**** Data supplied ****
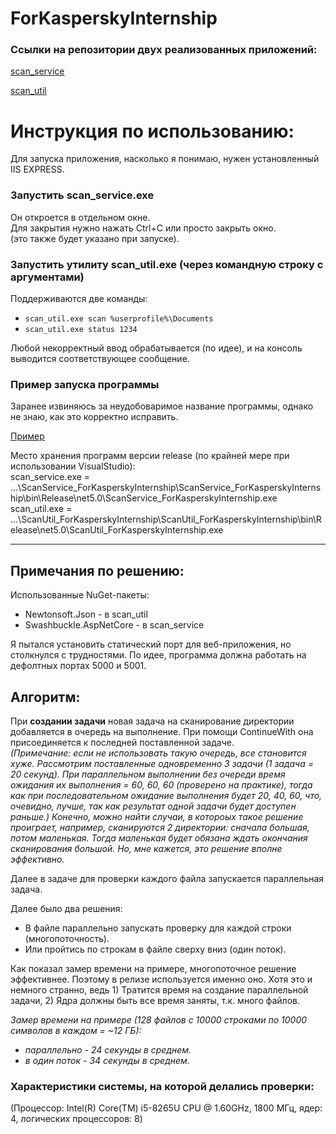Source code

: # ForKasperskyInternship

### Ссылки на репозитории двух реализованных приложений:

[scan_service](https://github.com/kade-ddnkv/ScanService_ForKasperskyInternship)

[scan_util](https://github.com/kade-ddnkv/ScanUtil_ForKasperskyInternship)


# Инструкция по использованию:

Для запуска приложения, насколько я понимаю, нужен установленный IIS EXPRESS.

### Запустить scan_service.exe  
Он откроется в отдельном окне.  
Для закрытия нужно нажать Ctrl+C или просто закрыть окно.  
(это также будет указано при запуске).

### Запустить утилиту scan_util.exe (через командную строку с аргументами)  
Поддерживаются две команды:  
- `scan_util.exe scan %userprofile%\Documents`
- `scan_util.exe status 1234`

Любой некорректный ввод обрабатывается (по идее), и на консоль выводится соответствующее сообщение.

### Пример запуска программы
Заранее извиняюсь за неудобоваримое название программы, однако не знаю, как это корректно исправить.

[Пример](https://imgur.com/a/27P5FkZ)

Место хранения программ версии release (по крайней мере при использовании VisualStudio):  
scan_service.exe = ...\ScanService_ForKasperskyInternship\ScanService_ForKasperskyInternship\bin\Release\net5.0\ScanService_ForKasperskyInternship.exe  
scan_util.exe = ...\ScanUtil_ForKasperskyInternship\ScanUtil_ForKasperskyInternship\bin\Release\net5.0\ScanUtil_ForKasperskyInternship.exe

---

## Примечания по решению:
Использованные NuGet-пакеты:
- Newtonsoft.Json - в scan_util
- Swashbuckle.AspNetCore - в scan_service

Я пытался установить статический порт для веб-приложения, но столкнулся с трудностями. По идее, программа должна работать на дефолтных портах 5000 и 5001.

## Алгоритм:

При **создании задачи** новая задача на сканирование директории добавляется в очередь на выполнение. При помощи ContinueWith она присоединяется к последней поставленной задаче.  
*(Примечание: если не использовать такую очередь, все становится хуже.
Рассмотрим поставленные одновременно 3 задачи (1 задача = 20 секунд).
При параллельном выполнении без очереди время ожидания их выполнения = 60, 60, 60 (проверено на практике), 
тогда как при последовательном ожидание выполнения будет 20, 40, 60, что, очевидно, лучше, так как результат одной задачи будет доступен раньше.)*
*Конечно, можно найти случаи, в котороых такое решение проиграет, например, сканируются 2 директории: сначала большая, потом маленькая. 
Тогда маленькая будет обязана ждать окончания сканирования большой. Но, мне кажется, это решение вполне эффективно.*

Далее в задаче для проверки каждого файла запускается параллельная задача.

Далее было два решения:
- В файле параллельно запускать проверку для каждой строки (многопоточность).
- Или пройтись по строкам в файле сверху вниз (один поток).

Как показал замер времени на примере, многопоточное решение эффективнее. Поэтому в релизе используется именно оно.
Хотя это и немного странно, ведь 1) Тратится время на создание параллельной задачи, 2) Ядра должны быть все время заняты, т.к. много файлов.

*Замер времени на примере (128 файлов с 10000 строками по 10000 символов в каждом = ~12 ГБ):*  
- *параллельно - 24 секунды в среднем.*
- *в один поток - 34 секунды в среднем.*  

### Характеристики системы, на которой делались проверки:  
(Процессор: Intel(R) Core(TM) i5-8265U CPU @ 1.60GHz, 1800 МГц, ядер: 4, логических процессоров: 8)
****
**** Data supplied ****
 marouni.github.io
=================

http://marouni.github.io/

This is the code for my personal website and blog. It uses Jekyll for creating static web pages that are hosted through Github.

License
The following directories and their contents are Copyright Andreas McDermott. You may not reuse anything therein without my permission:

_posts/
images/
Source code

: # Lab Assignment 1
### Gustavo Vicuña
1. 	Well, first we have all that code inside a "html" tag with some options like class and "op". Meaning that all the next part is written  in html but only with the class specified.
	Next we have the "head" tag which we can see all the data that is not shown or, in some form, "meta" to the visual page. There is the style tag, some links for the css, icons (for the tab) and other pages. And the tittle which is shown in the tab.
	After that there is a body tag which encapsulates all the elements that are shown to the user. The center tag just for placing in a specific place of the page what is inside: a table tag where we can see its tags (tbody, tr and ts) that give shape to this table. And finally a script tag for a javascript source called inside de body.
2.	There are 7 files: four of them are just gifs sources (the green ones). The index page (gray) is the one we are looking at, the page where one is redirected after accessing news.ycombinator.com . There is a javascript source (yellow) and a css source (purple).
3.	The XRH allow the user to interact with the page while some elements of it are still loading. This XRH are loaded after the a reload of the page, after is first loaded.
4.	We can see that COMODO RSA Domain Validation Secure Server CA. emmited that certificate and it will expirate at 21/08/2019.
****
* _Task requirements_
From the line that has "- *параллельно - 24 секунды в среднем.*" through the line that has "(Процессор: Intel(R) Core(TM)", copy every line exactly as it appears above, and leave out all others.

* _Your response_
- *параллельно - 24 секунды в среднем.*
- *в один поток - 34 секунды в среднем.*  

### Характеристики системы, на которой делались проверки:  
(Процессор: Intel(R) Core(TM) i5-8265U CPU @ 1.60GHz, 1800 МГц, ядер: 4, логических процессоров: 8)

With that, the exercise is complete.